# What to do??



## CrewCabMax (May 2, 2010)

I just got a new to me boat and trailer. The trailer is galvanised and i was thinking about painting it. Would there be any downfalls in painting it? I'm just not a big fan of the look of the galvanised trailers. It looks dingy and dirty all the time. i've tried to power wash it, but its just cruddy looking. Any ideas would be great! Am i crazy for wanting to paint a galv trailer? If i so paint it, is there any special prep needed? Special primer or paint? Thanks!


----------



## bassboy1 (May 2, 2010)

Paint won't stick to galvanization very well.
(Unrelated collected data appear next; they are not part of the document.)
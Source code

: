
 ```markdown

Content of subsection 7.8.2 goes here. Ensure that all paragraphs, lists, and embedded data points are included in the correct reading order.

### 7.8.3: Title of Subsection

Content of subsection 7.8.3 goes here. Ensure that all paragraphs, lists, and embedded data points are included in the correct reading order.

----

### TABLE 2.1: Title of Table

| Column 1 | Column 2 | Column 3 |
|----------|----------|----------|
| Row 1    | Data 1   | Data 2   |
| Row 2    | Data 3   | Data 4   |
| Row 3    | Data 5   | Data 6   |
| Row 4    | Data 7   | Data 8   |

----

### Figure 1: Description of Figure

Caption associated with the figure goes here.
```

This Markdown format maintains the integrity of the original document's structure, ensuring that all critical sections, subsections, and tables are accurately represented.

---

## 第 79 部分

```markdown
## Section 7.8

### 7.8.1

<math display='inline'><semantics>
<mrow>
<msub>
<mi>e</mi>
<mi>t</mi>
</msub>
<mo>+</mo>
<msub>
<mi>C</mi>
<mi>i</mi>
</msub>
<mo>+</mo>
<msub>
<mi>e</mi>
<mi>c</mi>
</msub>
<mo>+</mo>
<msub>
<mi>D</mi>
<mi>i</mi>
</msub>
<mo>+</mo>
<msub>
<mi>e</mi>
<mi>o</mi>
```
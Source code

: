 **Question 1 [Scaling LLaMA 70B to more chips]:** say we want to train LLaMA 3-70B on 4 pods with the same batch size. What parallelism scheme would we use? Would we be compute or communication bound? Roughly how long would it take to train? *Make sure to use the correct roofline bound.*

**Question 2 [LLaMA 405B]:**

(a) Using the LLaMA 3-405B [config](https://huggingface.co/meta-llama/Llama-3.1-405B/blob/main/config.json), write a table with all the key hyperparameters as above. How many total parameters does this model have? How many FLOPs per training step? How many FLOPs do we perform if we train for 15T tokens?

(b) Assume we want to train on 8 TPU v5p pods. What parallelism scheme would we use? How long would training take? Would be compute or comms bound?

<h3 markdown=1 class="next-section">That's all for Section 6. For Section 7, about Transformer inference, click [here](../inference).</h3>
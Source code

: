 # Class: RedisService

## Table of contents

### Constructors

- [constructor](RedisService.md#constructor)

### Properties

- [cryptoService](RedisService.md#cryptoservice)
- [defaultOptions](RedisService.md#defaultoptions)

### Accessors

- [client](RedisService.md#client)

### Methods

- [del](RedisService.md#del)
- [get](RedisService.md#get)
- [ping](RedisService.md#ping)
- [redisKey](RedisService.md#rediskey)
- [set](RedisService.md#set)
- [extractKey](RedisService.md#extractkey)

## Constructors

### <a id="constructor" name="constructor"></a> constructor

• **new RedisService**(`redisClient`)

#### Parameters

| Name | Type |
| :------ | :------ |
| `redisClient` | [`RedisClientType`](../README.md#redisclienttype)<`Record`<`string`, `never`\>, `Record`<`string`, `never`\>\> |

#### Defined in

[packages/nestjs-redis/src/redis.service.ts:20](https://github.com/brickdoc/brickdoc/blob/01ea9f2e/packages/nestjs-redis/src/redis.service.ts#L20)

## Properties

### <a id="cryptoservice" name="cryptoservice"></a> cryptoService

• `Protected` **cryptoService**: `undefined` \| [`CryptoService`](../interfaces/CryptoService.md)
If you do paint it, you'll need to use an etching primer or the like to get past the galvanization. Doing so will cause the galvanization to no longer be effective against rust, so your relying on the paint alone.


----------



## huntinfool (May 3, 2010)

I would not paint a galvanized trailer. Even with the self etching primer you would still have a hard time getting it all to stick. Your best bet is to sell that trailer and look for something that you could paint.


----------



## BaitCaster (May 3, 2010)

Prime it with galvanized primer. Rustoleum (Tremclad in Canada) makes one. It works fine.


----------



## Froggy (May 4, 2010)

I would not, that is why its galvanized, just my opinion.


----------



## Floatsum (May 4, 2010)

Cold galvanize it.
Comes in a spray can.


----------